- **Exercise brief**
Without changing a single word, write out every entry.
=== Begin Enclosure ===
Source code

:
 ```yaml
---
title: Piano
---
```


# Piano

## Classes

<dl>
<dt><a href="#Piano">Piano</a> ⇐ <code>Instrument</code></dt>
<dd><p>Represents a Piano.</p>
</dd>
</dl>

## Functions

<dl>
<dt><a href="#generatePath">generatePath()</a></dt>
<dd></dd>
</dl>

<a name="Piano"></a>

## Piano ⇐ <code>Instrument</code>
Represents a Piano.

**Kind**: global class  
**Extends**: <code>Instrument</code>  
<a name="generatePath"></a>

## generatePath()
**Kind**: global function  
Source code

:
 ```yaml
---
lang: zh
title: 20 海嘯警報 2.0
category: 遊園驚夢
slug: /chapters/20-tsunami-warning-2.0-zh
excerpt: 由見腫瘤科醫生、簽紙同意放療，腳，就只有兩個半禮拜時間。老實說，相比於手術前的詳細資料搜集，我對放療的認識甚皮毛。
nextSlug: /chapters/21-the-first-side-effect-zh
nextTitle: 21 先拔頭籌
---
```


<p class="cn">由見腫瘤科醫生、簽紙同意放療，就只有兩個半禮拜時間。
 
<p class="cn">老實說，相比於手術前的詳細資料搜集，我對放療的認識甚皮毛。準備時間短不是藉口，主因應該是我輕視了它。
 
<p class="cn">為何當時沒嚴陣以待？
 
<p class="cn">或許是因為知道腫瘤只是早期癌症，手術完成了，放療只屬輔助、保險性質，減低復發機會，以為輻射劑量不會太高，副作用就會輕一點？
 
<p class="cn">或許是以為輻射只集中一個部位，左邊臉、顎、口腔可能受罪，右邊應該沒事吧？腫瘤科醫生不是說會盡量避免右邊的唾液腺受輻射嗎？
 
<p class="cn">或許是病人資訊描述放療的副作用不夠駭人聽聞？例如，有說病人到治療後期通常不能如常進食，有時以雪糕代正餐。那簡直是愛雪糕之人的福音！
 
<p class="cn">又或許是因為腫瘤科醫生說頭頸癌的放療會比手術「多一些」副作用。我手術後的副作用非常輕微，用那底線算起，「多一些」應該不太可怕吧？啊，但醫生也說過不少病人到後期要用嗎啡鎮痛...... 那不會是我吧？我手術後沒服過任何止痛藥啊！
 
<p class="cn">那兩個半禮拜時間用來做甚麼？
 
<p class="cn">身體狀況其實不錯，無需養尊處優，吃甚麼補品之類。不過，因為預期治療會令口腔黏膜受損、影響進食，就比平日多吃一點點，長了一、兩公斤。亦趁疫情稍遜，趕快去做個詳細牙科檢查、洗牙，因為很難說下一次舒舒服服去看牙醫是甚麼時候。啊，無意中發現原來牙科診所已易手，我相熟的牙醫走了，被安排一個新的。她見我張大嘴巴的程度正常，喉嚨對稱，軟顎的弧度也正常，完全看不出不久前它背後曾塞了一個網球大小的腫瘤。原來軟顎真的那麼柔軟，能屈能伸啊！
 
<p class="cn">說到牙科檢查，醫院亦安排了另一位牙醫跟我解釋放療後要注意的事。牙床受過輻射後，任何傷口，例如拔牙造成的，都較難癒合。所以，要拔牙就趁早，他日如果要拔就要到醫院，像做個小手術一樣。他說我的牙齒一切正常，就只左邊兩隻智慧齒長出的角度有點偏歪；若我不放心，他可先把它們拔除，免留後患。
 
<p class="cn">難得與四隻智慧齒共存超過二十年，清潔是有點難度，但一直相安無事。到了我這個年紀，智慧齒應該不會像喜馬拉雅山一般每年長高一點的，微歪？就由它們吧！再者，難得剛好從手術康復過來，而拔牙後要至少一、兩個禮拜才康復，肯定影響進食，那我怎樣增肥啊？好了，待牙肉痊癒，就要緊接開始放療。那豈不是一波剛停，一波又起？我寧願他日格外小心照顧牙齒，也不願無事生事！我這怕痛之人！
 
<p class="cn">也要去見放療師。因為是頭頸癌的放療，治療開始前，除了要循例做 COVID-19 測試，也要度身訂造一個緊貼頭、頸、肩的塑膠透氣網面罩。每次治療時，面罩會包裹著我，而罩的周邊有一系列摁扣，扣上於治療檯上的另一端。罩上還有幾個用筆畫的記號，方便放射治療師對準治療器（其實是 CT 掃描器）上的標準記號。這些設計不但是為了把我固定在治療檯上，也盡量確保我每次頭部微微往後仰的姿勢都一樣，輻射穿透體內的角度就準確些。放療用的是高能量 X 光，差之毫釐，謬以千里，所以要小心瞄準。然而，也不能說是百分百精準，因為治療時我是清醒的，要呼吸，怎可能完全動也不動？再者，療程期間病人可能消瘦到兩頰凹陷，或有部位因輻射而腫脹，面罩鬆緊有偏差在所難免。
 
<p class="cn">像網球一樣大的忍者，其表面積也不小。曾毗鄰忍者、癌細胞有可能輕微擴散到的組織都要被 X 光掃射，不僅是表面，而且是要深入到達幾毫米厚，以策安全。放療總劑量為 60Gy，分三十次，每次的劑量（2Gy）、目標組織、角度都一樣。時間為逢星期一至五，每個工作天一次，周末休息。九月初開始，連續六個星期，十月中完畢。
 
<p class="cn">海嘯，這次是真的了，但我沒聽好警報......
=== End Enclosure ===
- **Solution below**
Source code

:
 ```yaml
---
title: Piano
---
```


# Piano

## Classes

<dl>
<dt><a href="#Piano">Piano</a> ⇐ <code>Instrument</code></dt>
<dd><p>Represents a Piano.</p>
</dd>
</dl>

## Functions

<dl>
<dt><a href="#generatePath">generatePath()</a></dt>
<dd></dd>
</dl>

<a name="Piano"></a>

## Piano ⇐ <code>Instrument</code>
Represents a Piano.

**Kind**: global class  
**Extends**: <code>Instrument</code>  
<a name="generatePath"></a>

## generatePath()
**Kind**: global function  
Source code

:
 ```yaml
---
lang: zh
title: 20 海嘯警報 2.0
category: 遊園驚夢
slug: /chapters/20-tsunami-warning-2.0-zh
excerpt: 由見腫瘤科醫生、簽紙同意放療，腳，就只有兩個半禮拜時間。老實說，相比於手術前的詳細資料搜集，我對放療的認識甚皮毛。
nextSlug: /chapters/21-the-first-side-effect-zh
nextTitle: 21 先拔頭籌
---
```


<p class="cn">由見腫瘤科醫生、簽紙同意放療，就只有兩個半禮拜時間。
 
<p class="cn">老實說，相比於手術前的詳細資料搜集，我對放療的認識甚皮毛。準備時間短不是藉口，主因應該是我輕視了它。
 
<p class="cn">為何當時沒嚴陣以待？
 
<p class="cn">或許是因為知道腫瘤只是早期癌症，手術完成了，放療只屬輔助、保險性質，減低復發機會，以為輻射劑量不會太高，副作用就會輕一點？
 
<p class="cn">或許是以為輻射只集中一個部位，左邊臉、顎、口腔可能受罪，右邊應該沒事吧？腫瘤科醫生不是說會盡量避免右邊的唾液腺受輻射嗎？
 
<p class="cn">或許是病人資訊描述放療的副作用不夠駭人聽聞？例如，有說病人到治療後期通常不能如常進食，有時以雪糕代正餐。那簡直是愛雪糕之人的福音！
 
<p class="cn">又或許是因為腫瘤科醫生說頭頸癌的放療會比手術「多一些」副作用。我手術後的副作用非常輕微，用那底線算起，「多一些」應該不太可怕吧？啊，但醫生也說過不少病人到後期要用嗎啡鎮痛...... 那不會是我吧？我手術後沒服過任何止痛藥啊！
 
<p class="cn">那兩個半禮拜時間用來做甚麼？
 
<p class="cn">身體狀況其實不錯，無需養尊處優，吃甚麼補品之類。不過，因為預期治療會令口腔黏膜受損、影響進食，就比平日多吃一點點，長了一、兩公斤。亦趁疫情稍遜，趕快去做個詳細牙科檢查、洗牙，因為很難說下一次舒舒服服去看牙醫是甚麼時候。啊，無意中發現原來牙科診所已易手，我相熟的牙醫走了，被安排一個新的。她見我張大嘴巴的程度正常，喉嚨對稱，軟顎的弧度也正常，完全看不出不久前它背後曾塞了一個網球大小的腫瘤。原來軟顎真的那麼柔軟，能屈能伸啊！
 
<p class="cn">說到牙科檢查，醫院亦安排了另一位牙醫跟我解釋放療後要注意的事。牙床受過輻射後，任何傷口，例如拔牙造成的，都較難癒合。所以，要拔牙就趁早，他日如果要拔就要到醫院，像做個小手術一樣。他說我的牙齒一切正常，就只左邊兩隻智慧齒長出的角度有點偏歪；若我不放心，他可先把它們拔除，免留後患。
 
<p class="cn">難得與四隻智慧齒共存超過二十年，清潔是有點難度，但一直相安無事。到了我這個年紀，智慧齒應該不會像喜馬拉雅山一般每年長高一點的，微歪？就由它們吧！再者，難得剛好從手術康復過來，而拔牙後要至少一、兩個禮拜才康復，肯定影響進食，那我怎樣增肥啊？好了，待牙肉痊癒，就要緊接開始放療。那豈不是一波剛停，一波又起？我寧願他日格外小心照顧牙齒，也不願無事生事！我這怕痛之人！
 
<p class="cn">也要去見放療師。因為是頭頸癌的放療，治療開始前，除了要循例做 COVID-19 測試，也要度身訂造一個緊貼頭、頸、肩的塑膠透氣網面罩。每次治療時，面罩會包裹著我，而罩的周邊有一系列摁扣，扣上於治療檯上的另一端。罩上還有幾個用筆畫的記號，方便放射治療師對準治療器（其實是 CT 掃描器）上的標準記號。這些設計不但是為了把我固定在治療檯上，也盡量確保我每次頭部微微往後仰的姿勢都一樣，輻射穿透體內的角度就準確些。放療用的是高能量 X 光，差之毫釐，謬以千里，所以要小心瞄準。然而，也不能說是百分百精準，因為治療時我是清醒的，要呼吸，怎可能完全動也不動？再者，療程期間病人可能消瘦到兩頰凹陷，或有部位因輻射而腫脹，面罩鬆緊有偏差在所難免。
 
<p class="cn">像網球一樣大的忍者，其表面積也不小。曾毗鄰忍者、癌細胞有可能輕微擴散到的組織都要被 X 光掃射，不僅是表面，而且是要深入到達幾毫米厚，以策安全。放療總劑量為 60Gy，分三十次，每次的劑量（2Gy）、目標組織、角度都一樣。時間為逢星期一至五，每個工作天一次，周末休息。九月初開始，連續六個星期，十月中完畢。
 
<p class="cn">海嘯，這次是真的了，但我沒聽好警報......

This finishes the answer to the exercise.